[Pkg-ofed-devel] ofa-kernel: ib_query_gid() failed

Guy Coates gmpc at sanger.ac.uk
Mon Oct 12 19:18:53 UTC 2009


Mario Lang wrote:
> Guy Coates <gmpc at sanger.ac.uk> writes:
> 
>>> However, opensm fails to start which can be traced down
>>> to ibstat -p hanging.  dmesg produces the following output upon
>>> /etc/init.d/opensm start:
>>>
>>> Oct 12 12:52:48 node1 kernel: [   78.170077] ib0: ib_query_gid() failed
>>> Oct 12 12:52:58 node1 kernel: [   89.272789] ib0: ib_query_port failed
>>>
>>> We dont get any other obvious dmesg errors.
> 
>> Does opensm run if you explicitly tell it to start on the port?
> 
> Yes, but the log is full of errors.  I attach it at the end of this mail.
> 
>> Does ibstat hang if you do not give it the -p option?
> 
> node1:~# ibstat
> ibpanic: [5764] main: stat of IB device 'mlx4_0' failed: (Device or resource busy)
> 
>> That sounds like a bug that should be reported to the openfabrics
>> people.
> 
>> (I can't reproduce it on my setup, so it sounds like this is a
>> hardware dependant bug.)
> 
> Is there a good way to verify that all the modules required are
> really loaded from /lib/modules/$(uname -r)/updates/ to make sure
> the ofa-kernel install really did what it was supposed to do?

You can run modinfo on all the modules;

/sbin/lsmod | awk '{print $1}' | xargs modinfo | grep filename

That will tell you what modprobe would load. However, that is not quite
the same as what module *actually* was loaded.

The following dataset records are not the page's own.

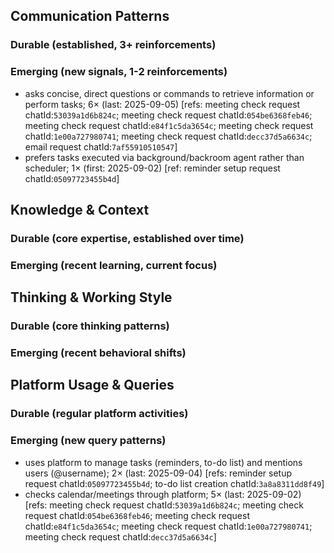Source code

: ## Communication Patterns
### Durable (established, 3+ reinforcements)

### Emerging (new signals, 1-2 reinforcements)
- asks concise, direct questions or commands to retrieve information or perform tasks; 6× (last: 2025-09-05) [refs: meeting check request chatId:`53039a1d6b824c`; meeting check request chatId:`054be6368feb46`; meeting check request chatId:`e84f1c5da3654c`; meeting check request chatId:`1e00a727980741`; meeting check request chatId:`decc37d5a6634c`; email request chatId:`7af55910510547`]
- prefers tasks executed via background/backroom agent rather than scheduler; 1× (first: 2025-09-02) [ref: reminder setup request chatId:`05097723455b4d`]

## Knowledge & Context
### Durable (core expertise, established over time)

### Emerging (recent learning, current focus)

## Thinking & Working Style
### Durable (core thinking patterns)

### Emerging (recent behavioral shifts)

## Platform Usage & Queries
### Durable (regular platform activities)

### Emerging (new query patterns)
- uses platform to manage tasks (reminders, to-do list) and mentions users (@username); 2× (last: 2025-09-04) [refs: reminder setup request chatId:`05097723455b4d`; to-do list creation chatId:`3a8a8311dd8f49`]
- checks calendar/meetings through platform; 5× (last: 2025-09-02) [refs: meeting check request chatId:`53039a1d6b824c`; meeting check request chatId:`054be6368feb46`; meeting check request chatId:`e84f1c5da3654c`; meeting check request chatId:`1e00a727980741`; meeting check request chatId:`decc37d5a6634c`]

You should regenerate your initrd too, to make sure that the new modules
are installed there too.

 update-initramfs -u

This sounds like the same problem that  jobic at polytech.univ-mrs.fr
reported back in August; we were not able to get to the bottom of it,
but your testing certainly points to a fairly fundamental bug in the
ofa-kernel modules.


Can you try on a node with a minimal infiniband configuration?

deconfigure the ipoib interfaces and just load the following modules:

mlx4_ib
ib_umad

That should be enough to get ibstat working.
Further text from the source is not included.